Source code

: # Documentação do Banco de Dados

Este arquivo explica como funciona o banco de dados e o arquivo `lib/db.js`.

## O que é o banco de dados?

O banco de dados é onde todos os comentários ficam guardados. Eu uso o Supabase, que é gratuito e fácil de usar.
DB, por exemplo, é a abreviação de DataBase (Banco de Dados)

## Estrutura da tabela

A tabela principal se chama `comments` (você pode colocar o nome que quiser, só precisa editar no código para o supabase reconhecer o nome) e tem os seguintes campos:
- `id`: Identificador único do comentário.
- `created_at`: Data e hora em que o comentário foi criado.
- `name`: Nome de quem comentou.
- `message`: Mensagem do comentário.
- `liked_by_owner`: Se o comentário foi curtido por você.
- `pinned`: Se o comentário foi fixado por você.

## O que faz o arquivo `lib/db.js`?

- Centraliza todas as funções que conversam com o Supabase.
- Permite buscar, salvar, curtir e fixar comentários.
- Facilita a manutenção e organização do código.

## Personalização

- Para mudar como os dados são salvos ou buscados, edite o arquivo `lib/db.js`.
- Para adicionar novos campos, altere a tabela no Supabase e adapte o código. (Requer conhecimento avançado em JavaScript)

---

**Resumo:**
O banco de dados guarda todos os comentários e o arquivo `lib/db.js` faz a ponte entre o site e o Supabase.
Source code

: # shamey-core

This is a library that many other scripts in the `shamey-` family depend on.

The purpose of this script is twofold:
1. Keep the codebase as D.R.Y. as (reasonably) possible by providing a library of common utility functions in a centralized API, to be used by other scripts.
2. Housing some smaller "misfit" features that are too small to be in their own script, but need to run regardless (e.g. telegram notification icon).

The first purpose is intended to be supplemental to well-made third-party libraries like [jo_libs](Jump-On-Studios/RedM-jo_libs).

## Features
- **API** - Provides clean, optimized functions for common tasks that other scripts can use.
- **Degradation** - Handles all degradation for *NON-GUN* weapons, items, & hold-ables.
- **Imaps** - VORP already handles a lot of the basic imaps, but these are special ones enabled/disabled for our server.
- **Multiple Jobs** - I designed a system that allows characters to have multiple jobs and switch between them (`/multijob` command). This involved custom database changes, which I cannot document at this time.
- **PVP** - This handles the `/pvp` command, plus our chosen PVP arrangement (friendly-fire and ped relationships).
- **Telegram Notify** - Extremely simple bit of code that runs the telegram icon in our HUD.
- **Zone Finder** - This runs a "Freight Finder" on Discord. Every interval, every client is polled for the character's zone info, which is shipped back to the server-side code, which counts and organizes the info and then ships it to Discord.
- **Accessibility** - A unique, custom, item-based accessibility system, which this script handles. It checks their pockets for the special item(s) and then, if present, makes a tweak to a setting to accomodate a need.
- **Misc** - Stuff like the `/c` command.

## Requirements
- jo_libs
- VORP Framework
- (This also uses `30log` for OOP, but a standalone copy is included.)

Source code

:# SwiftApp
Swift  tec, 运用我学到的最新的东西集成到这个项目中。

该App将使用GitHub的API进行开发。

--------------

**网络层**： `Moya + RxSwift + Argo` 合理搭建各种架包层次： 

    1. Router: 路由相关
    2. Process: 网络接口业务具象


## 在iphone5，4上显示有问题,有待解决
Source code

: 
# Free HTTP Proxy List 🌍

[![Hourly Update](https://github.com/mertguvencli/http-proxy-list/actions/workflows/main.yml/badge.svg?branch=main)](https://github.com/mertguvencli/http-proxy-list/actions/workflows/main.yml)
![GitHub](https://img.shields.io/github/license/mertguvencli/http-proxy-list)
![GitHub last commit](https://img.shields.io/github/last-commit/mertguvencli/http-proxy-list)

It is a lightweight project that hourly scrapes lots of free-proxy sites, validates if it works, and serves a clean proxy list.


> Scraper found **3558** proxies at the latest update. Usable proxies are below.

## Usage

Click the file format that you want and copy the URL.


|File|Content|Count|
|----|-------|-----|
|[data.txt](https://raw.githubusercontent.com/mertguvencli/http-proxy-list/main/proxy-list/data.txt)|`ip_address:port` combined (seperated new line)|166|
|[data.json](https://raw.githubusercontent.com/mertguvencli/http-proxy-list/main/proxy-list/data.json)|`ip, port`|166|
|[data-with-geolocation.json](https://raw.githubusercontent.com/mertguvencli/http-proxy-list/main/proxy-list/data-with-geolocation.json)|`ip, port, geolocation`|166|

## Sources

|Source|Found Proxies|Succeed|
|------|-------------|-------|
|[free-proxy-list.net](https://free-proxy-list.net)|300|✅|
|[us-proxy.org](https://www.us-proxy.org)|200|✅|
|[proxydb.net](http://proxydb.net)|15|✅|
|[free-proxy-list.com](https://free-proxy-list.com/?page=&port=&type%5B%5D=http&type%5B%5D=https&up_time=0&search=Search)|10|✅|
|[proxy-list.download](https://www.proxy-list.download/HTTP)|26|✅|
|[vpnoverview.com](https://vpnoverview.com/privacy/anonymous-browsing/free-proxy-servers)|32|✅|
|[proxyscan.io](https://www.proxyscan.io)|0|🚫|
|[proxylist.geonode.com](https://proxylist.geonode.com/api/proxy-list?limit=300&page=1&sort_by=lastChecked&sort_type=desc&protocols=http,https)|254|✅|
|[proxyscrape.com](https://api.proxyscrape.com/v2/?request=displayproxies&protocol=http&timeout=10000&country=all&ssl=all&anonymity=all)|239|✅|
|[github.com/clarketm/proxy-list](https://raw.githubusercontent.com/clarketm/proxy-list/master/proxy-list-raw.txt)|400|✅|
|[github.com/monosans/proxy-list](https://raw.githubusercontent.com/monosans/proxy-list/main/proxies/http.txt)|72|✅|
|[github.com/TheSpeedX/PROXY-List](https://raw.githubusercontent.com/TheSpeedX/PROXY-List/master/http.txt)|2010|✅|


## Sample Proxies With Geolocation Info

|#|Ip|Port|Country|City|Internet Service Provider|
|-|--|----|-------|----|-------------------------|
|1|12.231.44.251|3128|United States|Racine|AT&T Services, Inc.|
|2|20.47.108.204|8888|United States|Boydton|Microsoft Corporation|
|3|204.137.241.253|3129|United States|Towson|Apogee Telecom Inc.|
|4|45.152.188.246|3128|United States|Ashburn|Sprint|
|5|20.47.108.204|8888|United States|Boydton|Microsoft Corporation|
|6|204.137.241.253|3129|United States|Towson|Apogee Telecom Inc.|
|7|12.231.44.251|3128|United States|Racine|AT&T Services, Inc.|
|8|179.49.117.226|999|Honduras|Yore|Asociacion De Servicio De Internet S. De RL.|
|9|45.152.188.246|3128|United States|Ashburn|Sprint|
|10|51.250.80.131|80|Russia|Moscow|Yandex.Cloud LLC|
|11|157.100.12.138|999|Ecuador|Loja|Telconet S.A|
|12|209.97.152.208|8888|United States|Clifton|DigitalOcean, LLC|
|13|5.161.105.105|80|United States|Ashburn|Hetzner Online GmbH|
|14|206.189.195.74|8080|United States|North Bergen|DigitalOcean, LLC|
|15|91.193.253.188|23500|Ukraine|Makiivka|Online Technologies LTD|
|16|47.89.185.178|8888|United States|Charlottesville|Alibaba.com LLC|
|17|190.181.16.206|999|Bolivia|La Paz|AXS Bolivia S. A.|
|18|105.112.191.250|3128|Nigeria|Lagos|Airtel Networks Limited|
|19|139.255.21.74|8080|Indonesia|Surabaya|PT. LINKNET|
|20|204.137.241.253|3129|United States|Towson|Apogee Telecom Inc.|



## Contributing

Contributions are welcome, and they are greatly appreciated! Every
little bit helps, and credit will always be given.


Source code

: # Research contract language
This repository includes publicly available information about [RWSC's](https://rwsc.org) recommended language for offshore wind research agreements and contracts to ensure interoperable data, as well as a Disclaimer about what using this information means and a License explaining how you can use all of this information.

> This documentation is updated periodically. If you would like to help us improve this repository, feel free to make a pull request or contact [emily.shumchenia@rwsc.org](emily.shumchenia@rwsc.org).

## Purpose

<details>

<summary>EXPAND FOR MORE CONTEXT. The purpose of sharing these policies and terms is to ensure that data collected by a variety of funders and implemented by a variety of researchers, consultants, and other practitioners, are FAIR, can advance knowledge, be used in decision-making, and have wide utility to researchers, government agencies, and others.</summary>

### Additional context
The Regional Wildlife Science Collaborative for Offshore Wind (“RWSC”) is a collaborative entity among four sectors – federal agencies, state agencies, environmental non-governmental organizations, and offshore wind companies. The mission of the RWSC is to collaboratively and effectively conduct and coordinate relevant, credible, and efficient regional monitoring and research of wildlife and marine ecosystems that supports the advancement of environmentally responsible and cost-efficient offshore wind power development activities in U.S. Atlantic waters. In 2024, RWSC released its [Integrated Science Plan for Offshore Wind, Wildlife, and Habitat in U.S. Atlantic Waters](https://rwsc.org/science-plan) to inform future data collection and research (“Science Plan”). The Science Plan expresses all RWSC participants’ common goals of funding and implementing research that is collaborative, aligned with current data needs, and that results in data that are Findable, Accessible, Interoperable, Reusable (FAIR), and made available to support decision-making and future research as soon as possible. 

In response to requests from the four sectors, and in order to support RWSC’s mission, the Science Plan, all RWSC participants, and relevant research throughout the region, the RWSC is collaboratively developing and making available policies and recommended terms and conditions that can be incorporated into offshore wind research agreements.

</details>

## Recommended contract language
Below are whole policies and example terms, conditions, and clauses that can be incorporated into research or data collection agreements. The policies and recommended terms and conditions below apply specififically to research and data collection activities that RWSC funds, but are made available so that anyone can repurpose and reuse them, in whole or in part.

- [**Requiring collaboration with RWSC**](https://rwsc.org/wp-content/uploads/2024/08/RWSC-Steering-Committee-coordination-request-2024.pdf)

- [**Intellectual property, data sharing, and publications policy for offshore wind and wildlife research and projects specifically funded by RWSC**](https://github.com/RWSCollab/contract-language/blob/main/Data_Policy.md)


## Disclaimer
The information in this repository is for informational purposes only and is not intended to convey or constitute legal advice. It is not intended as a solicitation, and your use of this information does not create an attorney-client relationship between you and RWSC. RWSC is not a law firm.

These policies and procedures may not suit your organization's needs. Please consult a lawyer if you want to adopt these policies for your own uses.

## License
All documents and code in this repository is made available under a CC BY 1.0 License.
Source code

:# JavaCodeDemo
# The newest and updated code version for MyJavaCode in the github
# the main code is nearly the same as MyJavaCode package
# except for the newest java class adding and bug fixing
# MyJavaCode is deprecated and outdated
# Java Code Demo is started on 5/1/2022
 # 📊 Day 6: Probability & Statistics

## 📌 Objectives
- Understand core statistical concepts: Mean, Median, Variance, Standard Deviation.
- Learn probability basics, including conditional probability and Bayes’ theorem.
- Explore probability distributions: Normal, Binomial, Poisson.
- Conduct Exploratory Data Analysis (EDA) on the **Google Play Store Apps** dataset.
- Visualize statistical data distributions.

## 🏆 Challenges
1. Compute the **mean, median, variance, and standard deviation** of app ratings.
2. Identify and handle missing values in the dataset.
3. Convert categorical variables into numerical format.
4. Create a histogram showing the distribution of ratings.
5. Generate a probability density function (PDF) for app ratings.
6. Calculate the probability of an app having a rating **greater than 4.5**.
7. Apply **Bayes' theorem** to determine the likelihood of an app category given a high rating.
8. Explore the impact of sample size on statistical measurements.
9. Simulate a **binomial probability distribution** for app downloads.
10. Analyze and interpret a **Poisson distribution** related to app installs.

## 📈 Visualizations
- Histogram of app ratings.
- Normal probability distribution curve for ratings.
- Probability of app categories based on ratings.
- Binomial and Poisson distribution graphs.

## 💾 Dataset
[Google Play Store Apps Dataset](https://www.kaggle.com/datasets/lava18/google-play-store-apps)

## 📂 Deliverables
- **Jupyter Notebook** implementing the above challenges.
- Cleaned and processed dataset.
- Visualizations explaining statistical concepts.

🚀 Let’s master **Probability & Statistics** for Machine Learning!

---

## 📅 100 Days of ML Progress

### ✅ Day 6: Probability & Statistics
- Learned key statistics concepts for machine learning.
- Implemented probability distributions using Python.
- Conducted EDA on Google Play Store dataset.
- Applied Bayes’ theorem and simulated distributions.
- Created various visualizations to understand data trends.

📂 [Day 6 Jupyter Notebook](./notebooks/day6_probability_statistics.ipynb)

____________

**What is needed**
Exactly the lines from the one containing "## 📂 Deliverables" through the end of the records should be reproduced, and no others.

**Task output**
## 📂 Deliverables
- **Jupyter Notebook** implementing the above challenges.
- Cleaned and processed dataset.
- Visualizations explaining statistical concepts.

🚀 Let’s master **Probability & Statistics** for Machine Learning!

---

## 📅 100 Days of ML Progress

### ✅ Day 6: Probability & Statistics
- Learned key statistics concepts for machine learning.
- Implemented probability distributions using Python.
- Conducted EDA on Google Play Store dataset.
- Applied Bayes’ theorem and simulated distributions.
- Created various visualizations to understand data trends.

📂 [Day 6 Jupyter Notebook](./notebooks/day6_probability_statistics.ipynb)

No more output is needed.